* Material supplied
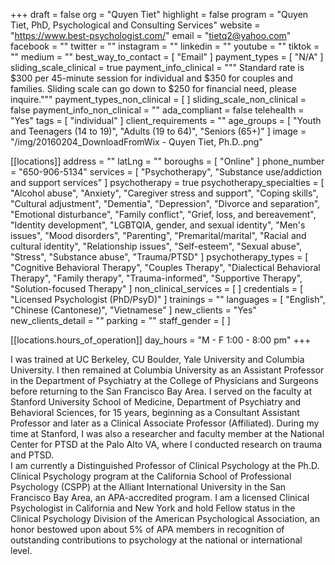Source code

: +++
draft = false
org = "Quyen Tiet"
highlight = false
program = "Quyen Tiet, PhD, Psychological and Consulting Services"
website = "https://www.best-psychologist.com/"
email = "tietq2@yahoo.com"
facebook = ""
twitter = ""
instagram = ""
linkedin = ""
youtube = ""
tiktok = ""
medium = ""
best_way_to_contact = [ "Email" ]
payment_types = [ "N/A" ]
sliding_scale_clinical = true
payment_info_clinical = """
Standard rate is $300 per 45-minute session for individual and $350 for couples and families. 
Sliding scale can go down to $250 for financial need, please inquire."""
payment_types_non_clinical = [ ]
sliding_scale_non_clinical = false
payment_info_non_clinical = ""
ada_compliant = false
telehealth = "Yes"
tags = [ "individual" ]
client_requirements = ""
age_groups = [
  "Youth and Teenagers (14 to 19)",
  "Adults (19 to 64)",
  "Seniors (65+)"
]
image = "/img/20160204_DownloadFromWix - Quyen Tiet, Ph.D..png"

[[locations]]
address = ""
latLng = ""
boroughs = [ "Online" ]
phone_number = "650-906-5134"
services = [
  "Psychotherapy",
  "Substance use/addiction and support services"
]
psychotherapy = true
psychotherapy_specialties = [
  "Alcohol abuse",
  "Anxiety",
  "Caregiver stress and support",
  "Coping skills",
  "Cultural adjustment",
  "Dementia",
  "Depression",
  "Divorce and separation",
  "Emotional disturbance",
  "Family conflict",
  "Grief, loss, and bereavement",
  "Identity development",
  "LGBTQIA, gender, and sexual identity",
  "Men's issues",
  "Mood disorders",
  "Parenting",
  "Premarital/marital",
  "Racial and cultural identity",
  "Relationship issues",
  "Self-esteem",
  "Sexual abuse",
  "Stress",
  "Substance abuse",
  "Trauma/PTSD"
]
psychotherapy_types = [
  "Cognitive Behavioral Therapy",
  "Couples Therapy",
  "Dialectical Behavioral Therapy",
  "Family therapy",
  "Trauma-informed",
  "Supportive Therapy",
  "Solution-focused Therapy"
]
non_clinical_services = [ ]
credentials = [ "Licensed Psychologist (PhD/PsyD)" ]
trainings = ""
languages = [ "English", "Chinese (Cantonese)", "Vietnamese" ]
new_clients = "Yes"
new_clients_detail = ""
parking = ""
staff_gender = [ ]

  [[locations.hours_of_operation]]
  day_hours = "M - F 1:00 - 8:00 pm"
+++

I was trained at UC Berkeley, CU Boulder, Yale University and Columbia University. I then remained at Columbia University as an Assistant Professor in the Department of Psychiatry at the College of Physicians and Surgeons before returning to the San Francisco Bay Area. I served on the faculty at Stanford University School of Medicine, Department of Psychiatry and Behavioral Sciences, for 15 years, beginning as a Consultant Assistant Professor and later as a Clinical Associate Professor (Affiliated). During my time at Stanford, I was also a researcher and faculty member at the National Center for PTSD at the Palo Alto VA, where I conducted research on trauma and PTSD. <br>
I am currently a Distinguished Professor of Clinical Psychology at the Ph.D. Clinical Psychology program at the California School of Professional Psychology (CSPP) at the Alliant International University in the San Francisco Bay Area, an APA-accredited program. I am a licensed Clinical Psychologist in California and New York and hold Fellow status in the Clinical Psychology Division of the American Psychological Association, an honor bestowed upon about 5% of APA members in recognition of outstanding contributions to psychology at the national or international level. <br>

* What you should do
Retype the listing verbatim, minus every image.

* Task response
Source code

: +++
draft = false
org = "Quyen Tiet"
highlight = false
program = "Quyen Tiet, PhD, Psychological and Consulting Services"
website = "https://www.best-psychologist.com/"
email = "tietq2@yahoo.com"
facebook = ""
twitter = ""
instagram = ""
linkedin = ""
youtube = ""
tiktok = ""
medium = ""
best_way_to_contact = [ "Email" ]
payment_types = [ "N/A" ]
sliding_scale_clinical = true
payment_info_clinical = """
Standard rate is $300 per 45-minute session for individual and $350 for couples and families. 
Sliding scale can go down to $250 for financial need, please inquire."""
payment_types_non_clinical = [ ]
sliding_scale_non_clinical = false
payment_info_non_clinical = ""
ada_compliant = false
telehealth = "Yes"
tags = [ "individual" ]
client_requirements = ""
age_groups = [
  "Youth and Teenagers (14 to 19)",
  "Adults (19 to 64)",
  "Seniors (65+)"
]
image = "/img/20160204_DownloadFromWix - Quyen Tiet, Ph.D..png"

[[locations]]
address = ""
latLng = ""
boroughs = [ "Online" ]
phone_number = "650-906-5134"
services = [
  "Psychotherapy",
  "Substance use/addiction and support services"
]
psychotherapy = true
psychotherapy_specialties = [
  "Alcohol abuse",
  "Anxiety",
  "Caregiver stress and support",
  "Coping skills",
  "Cultural adjustment",
  "Dementia",
  "Depression",
  "Divorce and separation",
  "Emotional disturbance",
  "Family conflict",
  "Grief, loss, and bereavement",
  "Identity development",
  "LGBTQIA, gender, and sexual identity",
  "Men's issues",
  "Mood disorders",
  "Parenting",
  "Premarital/marital",
  "Racial and cultural identity",
  "Relationship issues",
  "Self-esteem",
  "Sexual abuse",
  "Stress",
  "Substance abuse",
  "Trauma/PTSD"
]
psychotherapy_types = [
  "Cognitive Behavioral Therapy",
  "Couples Therapy",
  "Dialectical Behavioral Therapy",
  "Family therapy",
  "Trauma-informed",
  "Supportive Therapy",
  "Solution-focused Therapy"
]
non_clinical_services = [ ]
credentials = [ "Licensed Psychologist (PhD/PsyD)" ]
trainings = ""
languages = [ "English", "Chinese (Cantonese)", "Vietnamese" ]
new_clients = "Yes"
new_clients_detail = ""
parking = ""
staff_gender = [ ]

  [[locations.hours_of_operation]]
  day_hours = "M - F 1:00 - 8:00 pm"
+++

I was trained at UC Berkeley, CU Boulder, Yale University and Columbia University. I then remained at Columbia University as an Assistant Professor in the Department of Psychiatry at the College of Physicians and Surgeons before returning to the San Francisco Bay Area. I served on the faculty at Stanford University School of Medicine, Department of Psychiatry and Behavioral Sciences, for 15 years, beginning as a Consultant Assistant Professor and later as a Clinical Associate Professor (Affiliated). During my time at Stanford, I was also a researcher and faculty member at the National Center for PTSD at the Palo Alto VA, where I conducted research on trauma and PTSD. <br>
I am currently a Distinguished Professor of Clinical Psychology at the Ph.D. Clinical Psychology program at the California School of Professional Psychology (CSPP) at the Alliant International University in the San Francisco Bay Area, an APA-accredited program. I am a licensed Clinical Psychologist in California and New York and hold Fellow status in the Clinical Psychology Division of the American Psychological Association, an honor bestowed upon about 5% of APA members in recognition of outstanding contributions to psychology at the national or international level. <br>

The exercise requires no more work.